Let there be darkness
International SEEDS Conference 2017: Sustainable Ecological Engineering Design for Society
Healthy Environments, Buildings and Spaces: Current position and future models
Leeds Beckett University, UK – 13th and 14th September 2017
Let there be darkness
LED security lights effects on trees and green city landscape:
Human and wildlife circadian rhythms, mental well-being, road safety and the view of our night sky
David Garlovsky, BSc, MSc, Certificate in Social Phenomenology
There has been a growing trend for urban areas in UK, USA and elsewhere to change roadway and residential street security lighting to high pressure sodium [HPS] and blue-rich LED lights often without health or environmental impact assessments. Studies [e.g. WHO] have shown blue-rich LED lights affect human health well-being and other studies showing effect on wildlife circadian rhythms, road safety and view of our night sky for astronomical observations. It has been long established that access to green space improves our mental well-being.

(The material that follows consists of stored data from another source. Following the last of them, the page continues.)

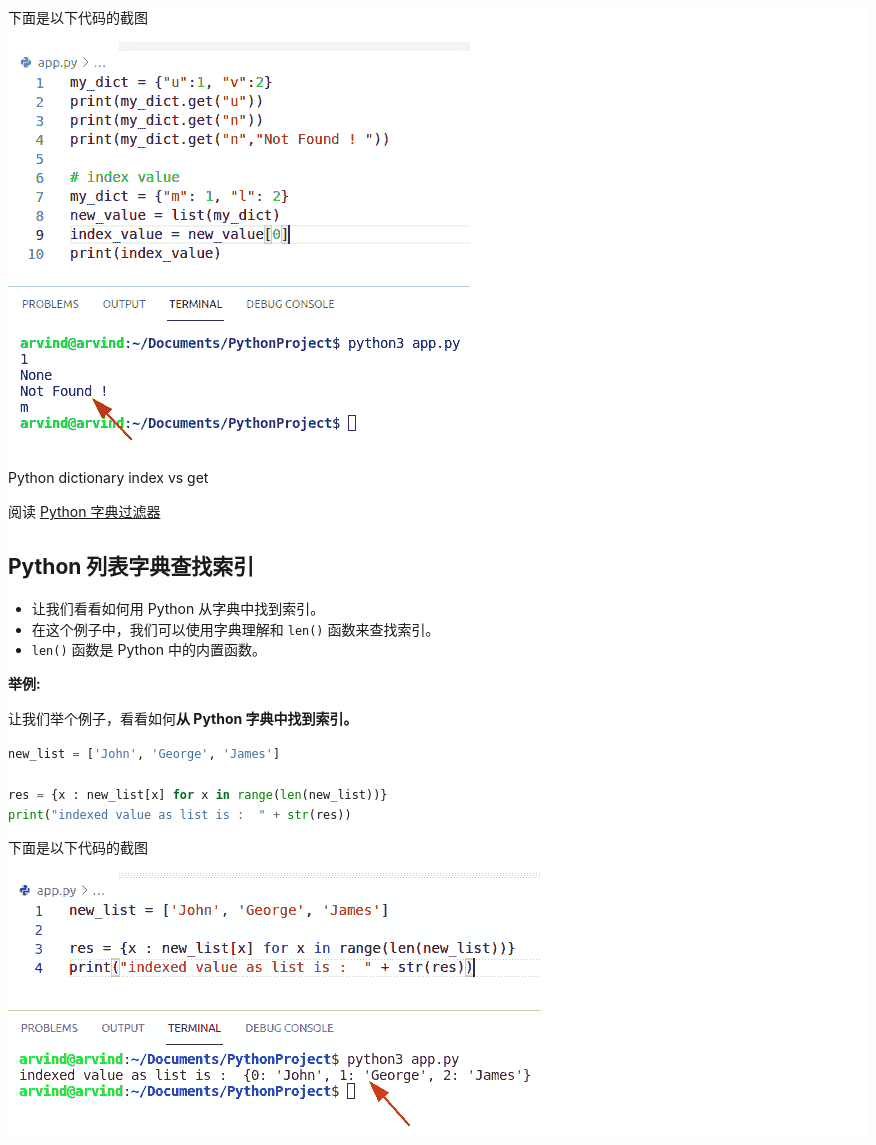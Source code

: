 下面是以下代码的截图

![Python dictionary index vs get](img/1534c5f0733ff7df0db91b31a5bcf404.png "Python dictionary index vs get")

Python dictionary index vs get

阅读 [Python 字典过滤器](https://pythonguides.com/python-dictionary-filter/)

## Python 列表字典查找索引

*   让我们看看如何用 Python 从字典中找到索引。
*   在这个例子中，我们可以使用字典理解和 `len()` 函数来查找索引。
*   `len()` 函数是 Python 中的内置函数。

**举例:**

让我们举个例子，看看如何**从 Python 字典中找到索引。**

```py
new_list = ['John', 'George', 'James']

res = {x : new_list[x] for x in range(len(new_list))}
print("indexed value as list is :  " + str(res))
```

下面是以下代码的截图

![Python list dict find index](img/c1db5285fd2a48a7d8831297452adca4.png "Python list dict find")
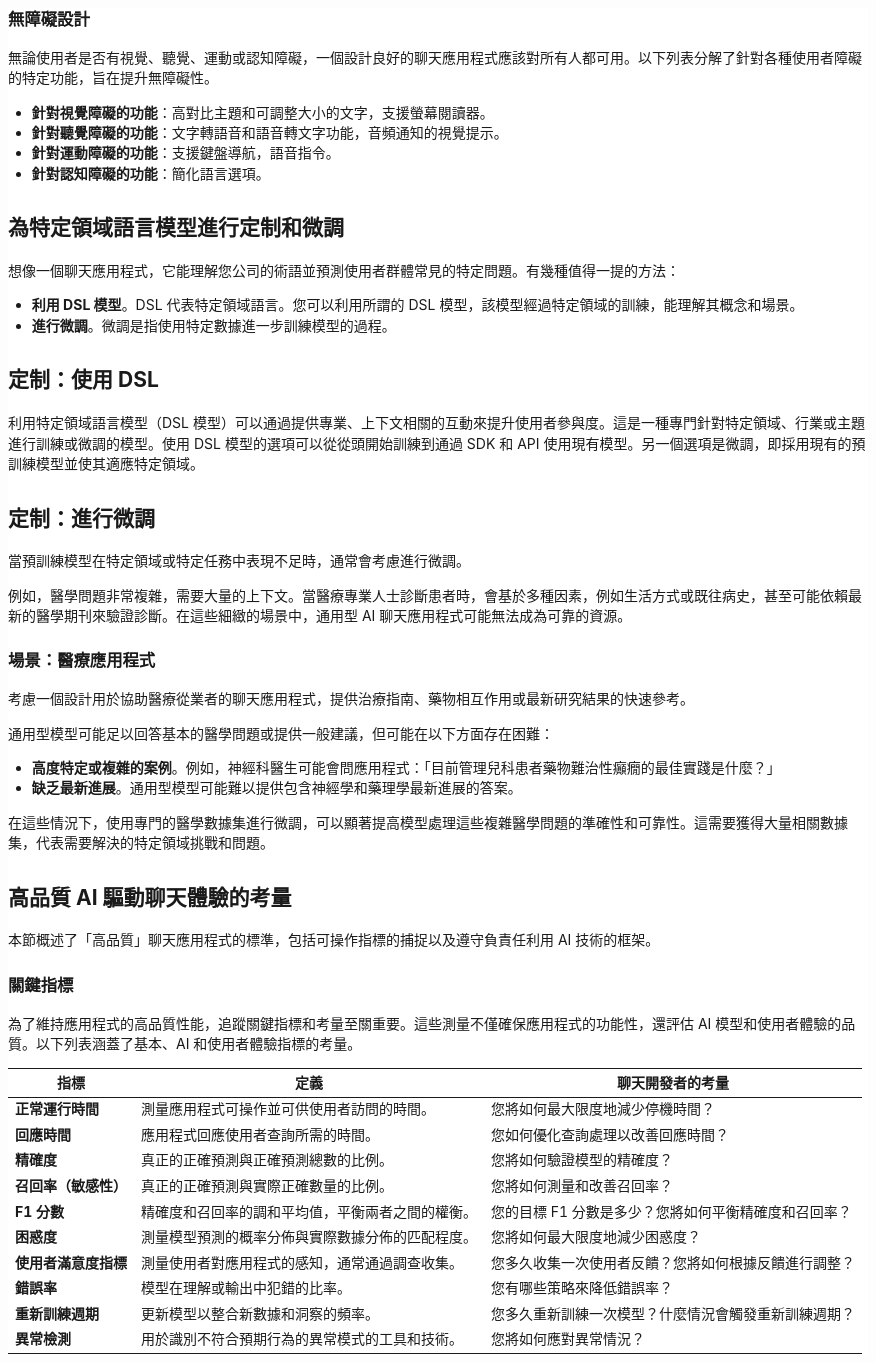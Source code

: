 ### 無障礙設計

無論使用者是否有視覺、聽覺、運動或認知障礙，一個設計良好的聊天應用程式應該對所有人都可用。以下列表分解了針對各種使用者障礙的特定功能，旨在提升無障礙性。

- **針對視覺障礙的功能**：高對比主題和可調整大小的文字，支援螢幕閱讀器。
- **針對聽覺障礙的功能**：文字轉語音和語音轉文字功能，音頻通知的視覺提示。
- **針對運動障礙的功能**：支援鍵盤導航，語音指令。
- **針對認知障礙的功能**：簡化語言選項。

## 為特定領域語言模型進行定制和微調

想像一個聊天應用程式，它能理解您公司的術語並預測使用者群體常見的特定問題。有幾種值得一提的方法：

- **利用 DSL 模型**。DSL 代表特定領域語言。您可以利用所謂的 DSL 模型，該模型經過特定領域的訓練，能理解其概念和場景。
- **進行微調**。微調是指使用特定數據進一步訓練模型的過程。

## 定制：使用 DSL

利用特定領域語言模型（DSL 模型）可以通過提供專業、上下文相關的互動來提升使用者參與度。這是一種專門針對特定領域、行業或主題進行訓練或微調的模型。使用 DSL 模型的選項可以從從頭開始訓練到通過 SDK 和 API 使用現有模型。另一個選項是微調，即採用現有的預訓練模型並使其適應特定領域。

## 定制：進行微調

當預訓練模型在特定領域或特定任務中表現不足時，通常會考慮進行微調。

例如，醫學問題非常複雜，需要大量的上下文。當醫療專業人士診斷患者時，會基於多種因素，例如生活方式或既往病史，甚至可能依賴最新的醫學期刊來驗證診斷。在這些細緻的場景中，通用型 AI 聊天應用程式可能無法成為可靠的資源。

### 場景：醫療應用程式

考慮一個設計用於協助醫療從業者的聊天應用程式，提供治療指南、藥物相互作用或最新研究結果的快速參考。

通用型模型可能足以回答基本的醫學問題或提供一般建議，但可能在以下方面存在困難：

- **高度特定或複雜的案例**。例如，神經科醫生可能會問應用程式：「目前管理兒科患者藥物難治性癲癇的最佳實踐是什麼？」
- **缺乏最新進展**。通用型模型可能難以提供包含神經學和藥理學最新進展的答案。

在這些情況下，使用專門的醫學數據集進行微調，可以顯著提高模型處理這些複雜醫學問題的準確性和可靠性。這需要獲得大量相關數據集，代表需要解決的特定領域挑戰和問題。

## 高品質 AI 驅動聊天體驗的考量

本節概述了「高品質」聊天應用程式的標準，包括可操作指標的捕捉以及遵守負責任利用 AI 技術的框架。

### 關鍵指標

為了維持應用程式的高品質性能，追蹤關鍵指標和考量至關重要。這些測量不僅確保應用程式的功能性，還評估 AI 模型和使用者體驗的品質。以下列表涵蓋了基本、AI 和使用者體驗指標的考量。

| 指標                          | 定義                                                                                                             | 聊天開發者的考量                                                         |
| ----------------------------- | ---------------------------------------------------------------------------------------------------------------- | ------------------------------------------------------------------------- |
| **正常運行時間**              | 測量應用程式可操作並可供使用者訪問的時間。                                                                      | 您將如何最大限度地減少停機時間？                                         |
| **回應時間**                  | 應用程式回應使用者查詢所需的時間。                                                                              | 您如何優化查詢處理以改善回應時間？                                       |
| **精確度**                    | 真正的正確預測與正確預測總數的比例。                                                                            | 您將如何驗證模型的精確度？                                               |
| **召回率（敏感性）**          | 真正的正確預測與實際正確數量的比例。                                                                            | 您將如何測量和改善召回率？                                               |
| **F1 分數**                   | 精確度和召回率的調和平均值，平衡兩者之間的權衡。                                                               | 您的目標 F1 分數是多少？您將如何平衡精確度和召回率？                     |
| **困惑度**                    | 測量模型預測的概率分佈與實際數據分佈的匹配程度。                                                               | 您將如何最大限度地減少困惑度？                                           |
| **使用者滿意度指標**          | 測量使用者對應用程式的感知，通常通過調查收集。                                                                 | 您多久收集一次使用者反饋？您將如何根據反饋進行調整？                     |
| **錯誤率**                    | 模型在理解或輸出中犯錯的比率。                                                                                  | 您有哪些策略來降低錯誤率？                                               |
| **重新訓練週期**              | 更新模型以整合新數據和洞察的頻率。                                                                              | 您多久重新訓練一次模型？什麼情況會觸發重新訓練週期？                     |
| **異常檢測**                 | 用於識別不符合預期行為的異常模式的工具和技術。                                | 您將如何應對異常情況？                                                   |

This is not a newly discovered problem. Botanists were aware of the deleterious effects of incandescent street lighting on trees eighty one years ago by Matske in 1936, while horticulturalists became aware as result of research forty two years ago by Cathey and Campbell in 1975; with harmful effects on both wild and domesticated plants.

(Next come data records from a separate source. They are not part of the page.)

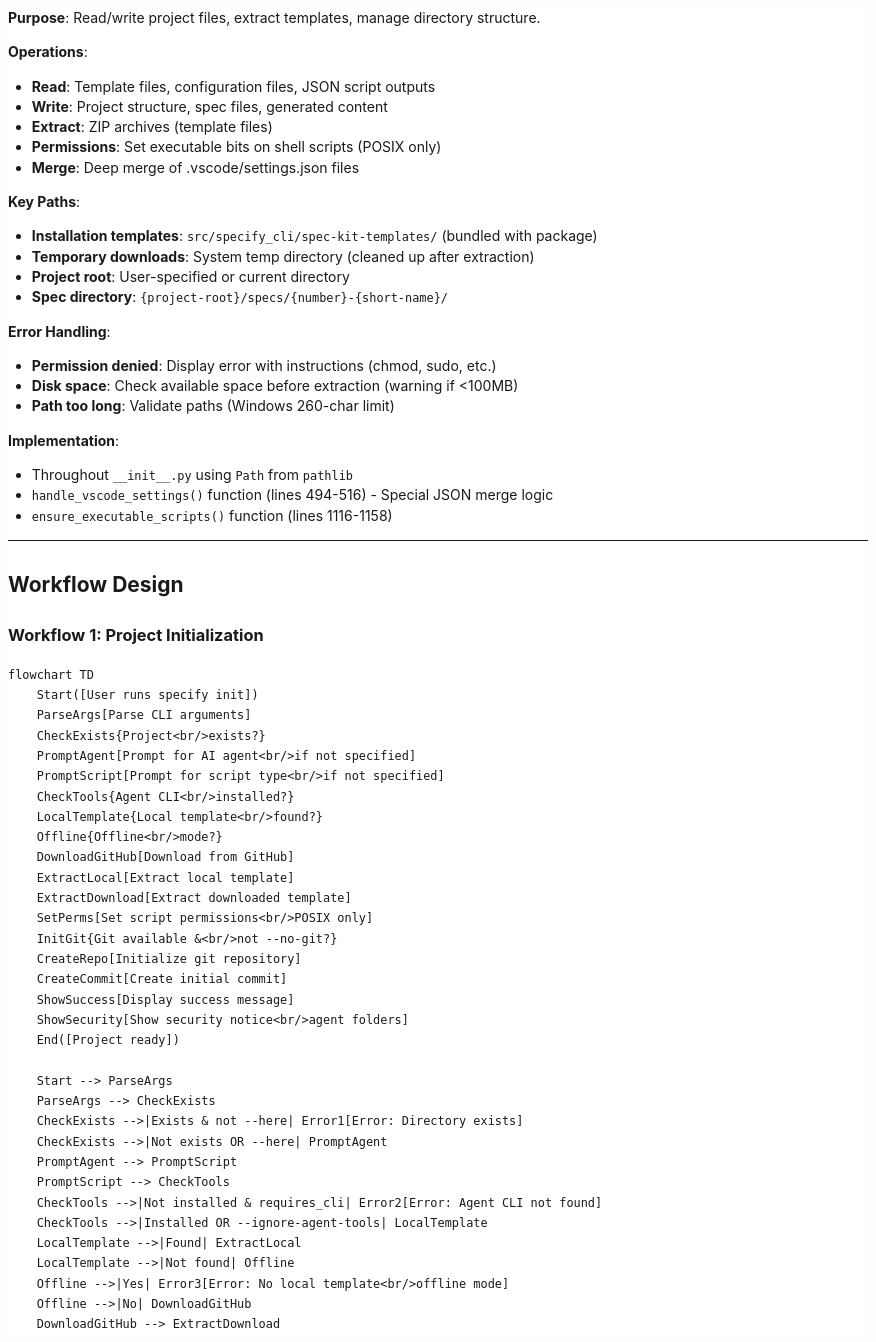 **Purpose**: Read/write project files, extract templates, manage directory structure.

**Operations**:
- **Read**: Template files, configuration files, JSON script outputs
- **Write**: Project structure, spec files, generated content
- **Extract**: ZIP archives (template files)
- **Permissions**: Set executable bits on shell scripts (POSIX only)
- **Merge**: Deep merge of .vscode/settings.json files

**Key Paths**:
- **Installation templates**: `src/specify_cli/spec-kit-templates/` (bundled with package)
- **Temporary downloads**: System temp directory (cleaned up after extraction)
- **Project root**: User-specified or current directory
- **Spec directory**: `{project-root}/specs/{number}-{short-name}/`

**Error Handling**:
- **Permission denied**: Display error with instructions (chmod, sudo, etc.)
- **Disk space**: Check available space before extraction (warning if <100MB)
- **Path too long**: Validate paths (Windows 260-char limit)

**Implementation**:
- Throughout `__init__.py` using `Path` from `pathlib`
- `handle_vscode_settings()` function (lines 494-516) - Special JSON merge logic
- `ensure_executable_scripts()` function (lines 1116-1158)

---

## Workflow Design

### Workflow 1: Project Initialization

```mermaid
flowchart TD
    Start([User runs specify init])
    ParseArgs[Parse CLI arguments]
    CheckExists{Project<br/>exists?}
    PromptAgent[Prompt for AI agent<br/>if not specified]
    PromptScript[Prompt for script type<br/>if not specified]
    CheckTools{Agent CLI<br/>installed?}
    LocalTemplate{Local template<br/>found?}
    Offline{Offline<br/>mode?}
    DownloadGitHub[Download from GitHub]
    ExtractLocal[Extract local template]
    ExtractDownload[Extract downloaded template]
    SetPerms[Set script permissions<br/>POSIX only]
    InitGit{Git available &<br/>not --no-git?}
    CreateRepo[Initialize git repository]
    CreateCommit[Create initial commit]
    ShowSuccess[Display success message]
    ShowSecurity[Show security notice<br/>agent folders]
    End([Project ready])

    Start --> ParseArgs
    ParseArgs --> CheckExists
    CheckExists -->|Exists & not --here| Error1[Error: Directory exists]
    CheckExists -->|Not exists OR --here| PromptAgent
    PromptAgent --> PromptScript
    PromptScript --> CheckTools
    CheckTools -->|Not installed & requires_cli| Error2[Error: Agent CLI not found]
    CheckTools -->|Installed OR --ignore-agent-tools| LocalTemplate
    LocalTemplate -->|Found| ExtractLocal
    LocalTemplate -->|Not found| Offline
    Offline -->|Yes| Error3[Error: No local template<br/>offline mode]
    Offline -->|No| DownloadGitHub
    DownloadGitHub --> ExtractDownload
```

Research in 1974 by Royal Society of Birds Chicago branch and Chicago District 14 Environmental Education Project was ignored with the City installing HPS on residential streets primarily based that they were more energy efficient yet 11% after 13 months failed. There were effects on young trees with 60 percent of a group of saplings suffering death or damage to growth over their first spring and summer.
Soy bean farmers learned not to plant in a field adjacent to HPS roadway lighting. The nighttime illumination can reduce crop yield by 20 to 40%. (Chen et al. 2009)

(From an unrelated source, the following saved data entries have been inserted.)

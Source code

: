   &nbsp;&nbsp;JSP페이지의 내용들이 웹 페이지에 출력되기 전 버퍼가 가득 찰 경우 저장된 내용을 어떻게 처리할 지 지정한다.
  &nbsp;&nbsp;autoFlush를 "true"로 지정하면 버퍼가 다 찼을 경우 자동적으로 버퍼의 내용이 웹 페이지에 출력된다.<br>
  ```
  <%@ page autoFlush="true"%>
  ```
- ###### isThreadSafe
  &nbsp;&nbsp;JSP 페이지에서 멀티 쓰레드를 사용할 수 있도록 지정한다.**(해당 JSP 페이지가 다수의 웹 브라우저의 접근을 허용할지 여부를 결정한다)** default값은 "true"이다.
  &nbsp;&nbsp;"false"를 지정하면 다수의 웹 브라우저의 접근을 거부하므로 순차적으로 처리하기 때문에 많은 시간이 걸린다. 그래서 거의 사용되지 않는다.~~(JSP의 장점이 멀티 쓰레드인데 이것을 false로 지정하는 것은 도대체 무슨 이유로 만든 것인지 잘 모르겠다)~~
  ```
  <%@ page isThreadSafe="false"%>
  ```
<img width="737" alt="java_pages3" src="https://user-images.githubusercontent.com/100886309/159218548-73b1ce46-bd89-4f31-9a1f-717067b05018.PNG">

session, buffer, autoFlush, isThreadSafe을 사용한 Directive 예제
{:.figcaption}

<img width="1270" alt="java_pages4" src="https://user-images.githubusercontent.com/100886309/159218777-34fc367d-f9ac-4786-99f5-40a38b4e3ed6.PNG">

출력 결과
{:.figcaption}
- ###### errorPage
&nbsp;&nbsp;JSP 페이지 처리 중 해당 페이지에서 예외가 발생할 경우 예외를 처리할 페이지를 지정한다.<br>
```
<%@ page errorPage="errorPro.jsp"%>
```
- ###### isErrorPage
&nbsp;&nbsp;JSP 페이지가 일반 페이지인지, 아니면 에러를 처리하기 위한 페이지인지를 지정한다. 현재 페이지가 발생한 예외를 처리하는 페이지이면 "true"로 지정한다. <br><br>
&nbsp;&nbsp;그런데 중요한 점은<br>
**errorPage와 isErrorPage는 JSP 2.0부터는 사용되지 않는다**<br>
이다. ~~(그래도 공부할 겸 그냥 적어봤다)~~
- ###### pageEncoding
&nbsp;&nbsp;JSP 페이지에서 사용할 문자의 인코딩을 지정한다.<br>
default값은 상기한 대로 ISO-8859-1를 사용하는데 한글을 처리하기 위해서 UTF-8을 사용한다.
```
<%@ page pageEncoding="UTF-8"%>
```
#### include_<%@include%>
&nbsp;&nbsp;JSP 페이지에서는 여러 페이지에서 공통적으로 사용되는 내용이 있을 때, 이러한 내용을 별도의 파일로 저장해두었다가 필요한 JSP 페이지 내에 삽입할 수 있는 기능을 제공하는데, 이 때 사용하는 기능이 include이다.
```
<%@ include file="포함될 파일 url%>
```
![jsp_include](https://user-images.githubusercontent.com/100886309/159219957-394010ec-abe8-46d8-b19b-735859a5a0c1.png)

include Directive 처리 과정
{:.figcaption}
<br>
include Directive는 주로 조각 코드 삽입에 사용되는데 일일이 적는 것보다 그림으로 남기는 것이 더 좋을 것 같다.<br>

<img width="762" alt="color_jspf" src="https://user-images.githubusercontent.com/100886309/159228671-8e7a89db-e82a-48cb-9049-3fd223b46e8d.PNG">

Research has shown that making choices about the kind of lights we use, simply on the basis of energy consumption may be shortsighted. Energy saving measures need to be linked to health and ecology considerations such as the presence of heavy metals in LED’s in their manufacture.
Local authorities should consider the potential impacts of installing blue rich street lighting. In the UK, Public Health England are recommending that councils use a warm colour temperature for street lights to minimize glare and discomfort. Street lighting should be tested ‘in situ’ before a lighting scheme is rolled out to ensure that it is the minimum required and does not cause harm to human well-being, trees and wildlife. It is crucial for local communities be more involved in deciding how streetscapes including trees and lighting are planned, managed and maintained.